Gifts provide the receiver with incentives to share what they’ve been given. Booze, chocolates and flowers are popular gifts because they themselves can be easily shared. Back to our example of Garden Birdwatch, given all this data by willing participants about bird populations around the UK, the RSPB knows that by sharing their results, apart from anything else it makes it more likely for people to give again. Giving scales. So often the greater the giving taking place, the greater the potential sum value of all the gifts given.

Law of participative production

And so here’s the thing about participation. It’s almost a law of participative production. The more specific the goal of the crowd’s production, the greater the pressure to simplify the task at the heart of the call to action. While if you’re more willing to be more fuzzy about what you want to collectively produce, the greater the range of tasks available to participants in the project.

The Extraordinaries’ Haiti Earthquake Support Centre is an example of the former, while Wikipedia is an example of the latter.

Giving or taking?

A large part of participation is made up of activity where the individual takes far more than they give.

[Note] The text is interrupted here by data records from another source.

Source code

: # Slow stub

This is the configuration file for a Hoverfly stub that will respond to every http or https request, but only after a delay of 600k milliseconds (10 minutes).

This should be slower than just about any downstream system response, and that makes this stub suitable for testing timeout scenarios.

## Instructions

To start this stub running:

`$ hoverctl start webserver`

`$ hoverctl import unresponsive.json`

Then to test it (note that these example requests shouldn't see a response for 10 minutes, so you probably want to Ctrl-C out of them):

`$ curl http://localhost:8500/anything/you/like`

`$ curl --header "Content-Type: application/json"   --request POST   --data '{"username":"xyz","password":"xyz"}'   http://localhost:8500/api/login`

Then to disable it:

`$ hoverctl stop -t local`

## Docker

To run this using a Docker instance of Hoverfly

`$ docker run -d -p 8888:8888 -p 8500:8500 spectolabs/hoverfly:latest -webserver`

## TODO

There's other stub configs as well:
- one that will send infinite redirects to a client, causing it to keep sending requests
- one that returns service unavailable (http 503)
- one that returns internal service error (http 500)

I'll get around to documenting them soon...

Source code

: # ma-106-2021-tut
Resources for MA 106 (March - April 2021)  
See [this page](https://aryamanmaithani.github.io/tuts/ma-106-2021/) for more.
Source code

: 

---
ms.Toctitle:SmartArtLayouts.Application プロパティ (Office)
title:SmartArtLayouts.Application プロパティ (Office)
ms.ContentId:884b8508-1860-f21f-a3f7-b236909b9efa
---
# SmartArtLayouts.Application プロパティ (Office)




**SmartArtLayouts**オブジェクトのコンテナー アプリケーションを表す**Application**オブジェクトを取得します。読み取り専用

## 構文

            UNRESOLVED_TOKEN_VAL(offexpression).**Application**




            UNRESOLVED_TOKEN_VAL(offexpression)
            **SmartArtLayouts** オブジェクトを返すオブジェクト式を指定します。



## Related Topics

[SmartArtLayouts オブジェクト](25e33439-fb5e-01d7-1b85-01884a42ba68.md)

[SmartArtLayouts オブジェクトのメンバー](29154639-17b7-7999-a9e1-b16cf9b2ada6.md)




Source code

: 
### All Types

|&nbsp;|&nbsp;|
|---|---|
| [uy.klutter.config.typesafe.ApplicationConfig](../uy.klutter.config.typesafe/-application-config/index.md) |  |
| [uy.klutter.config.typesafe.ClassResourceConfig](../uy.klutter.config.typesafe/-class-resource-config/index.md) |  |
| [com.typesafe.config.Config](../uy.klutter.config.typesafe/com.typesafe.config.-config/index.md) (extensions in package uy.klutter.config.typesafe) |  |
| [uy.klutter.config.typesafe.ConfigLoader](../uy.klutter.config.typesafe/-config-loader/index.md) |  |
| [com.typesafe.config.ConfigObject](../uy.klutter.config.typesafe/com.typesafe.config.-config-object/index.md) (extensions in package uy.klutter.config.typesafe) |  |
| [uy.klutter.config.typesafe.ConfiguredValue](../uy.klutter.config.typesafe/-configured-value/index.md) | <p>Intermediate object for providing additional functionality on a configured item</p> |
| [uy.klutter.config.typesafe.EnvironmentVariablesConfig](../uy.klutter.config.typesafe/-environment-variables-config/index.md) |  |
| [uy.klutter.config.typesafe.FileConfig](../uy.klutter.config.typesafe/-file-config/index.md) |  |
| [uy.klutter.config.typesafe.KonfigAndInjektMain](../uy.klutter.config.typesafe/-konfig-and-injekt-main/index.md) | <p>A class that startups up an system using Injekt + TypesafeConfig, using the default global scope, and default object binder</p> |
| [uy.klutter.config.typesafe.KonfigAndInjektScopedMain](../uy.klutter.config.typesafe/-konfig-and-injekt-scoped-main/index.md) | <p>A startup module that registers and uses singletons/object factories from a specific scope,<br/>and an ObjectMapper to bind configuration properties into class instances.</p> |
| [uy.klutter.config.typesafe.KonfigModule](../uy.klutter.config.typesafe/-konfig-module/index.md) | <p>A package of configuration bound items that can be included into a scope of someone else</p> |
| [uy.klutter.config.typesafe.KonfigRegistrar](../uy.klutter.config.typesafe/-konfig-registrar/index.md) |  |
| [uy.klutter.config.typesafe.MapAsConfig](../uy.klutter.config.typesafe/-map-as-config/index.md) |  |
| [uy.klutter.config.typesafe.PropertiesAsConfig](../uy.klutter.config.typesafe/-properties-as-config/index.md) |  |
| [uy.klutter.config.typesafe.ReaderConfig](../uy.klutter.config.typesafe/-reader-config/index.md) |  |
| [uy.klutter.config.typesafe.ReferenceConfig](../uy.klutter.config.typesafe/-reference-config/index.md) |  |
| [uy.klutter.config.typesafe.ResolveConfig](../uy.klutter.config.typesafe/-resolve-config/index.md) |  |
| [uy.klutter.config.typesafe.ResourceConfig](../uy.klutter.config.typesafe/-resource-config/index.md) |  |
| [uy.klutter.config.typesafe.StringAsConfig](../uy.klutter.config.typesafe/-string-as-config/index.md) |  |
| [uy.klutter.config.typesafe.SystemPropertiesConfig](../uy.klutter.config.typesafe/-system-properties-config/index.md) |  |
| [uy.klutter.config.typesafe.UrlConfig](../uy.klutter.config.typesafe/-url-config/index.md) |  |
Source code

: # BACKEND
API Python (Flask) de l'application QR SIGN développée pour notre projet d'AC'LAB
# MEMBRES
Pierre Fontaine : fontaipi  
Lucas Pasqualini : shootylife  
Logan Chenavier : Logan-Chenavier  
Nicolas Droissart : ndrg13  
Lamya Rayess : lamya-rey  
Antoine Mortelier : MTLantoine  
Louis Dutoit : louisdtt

St John Ambulance, a voluntary organisation in the UK, makes a distinction between activities where volunteers are receiving training and when they are providing service. When you are providing a service to the organisation you are volunteering; and when you are receiving skills, learning and training you are participating.

The growth in interest in participation originally preceded the rise of social media, but now social media is increasingly seen as the key to achieving greater participation. As a result social media has transformed the terms of the participation debate into one of opening up and improving democratic structures of government. As Tom Steinberg of mySociety points out, the social web is and should be transforming the way governments work. Tim O’Reilly in the US and Gov 2.0 Summit has also helped expand public discourse and understanding on this subject.

In the Digital Britain report by Lord Carter, digital participation has come to mean this merging of the digital content consumers and digital content producers. Blogger Michael Grimes on the Citizensheep blog points out the need to put such talk about digital participation in more active terms. Digital participation is not just about passive consumption, but also about participants or volunteers actually taking part in the delivery of services to others.

Participation or volunteering?

Where participation becomes volunteering is a particular area of controversy in the gift economy. There’s a noticeable trend to merge or at least close the gap between participation and volunteering. Websites like Acts of Kindness, We Are What We Do, Pledgebank and Leap Anywhere are just a handful of initiatives inviting users to take part in giving activities. What many of these new initiatives have in common is that they deliberately avoid the heavy use of terms like volunteering and participation to describe what they offer.

Twestival has been a really interesting example of how social media has generated a more spontaneous kind of organised volunteer driven events. Beth Kanter interviewed Amanda Rose, lead Twestival organiser. The example of Twestival emphasises the strength of participation as a form of giving. It’s ad hoc nature, makes it lightweight enough to organise in the world of the real time web. Participation offers givers a way to respond to prevailing events and express the mood of the moment, in a way more structured, volunteering-oriented giving finds hard to keep up with.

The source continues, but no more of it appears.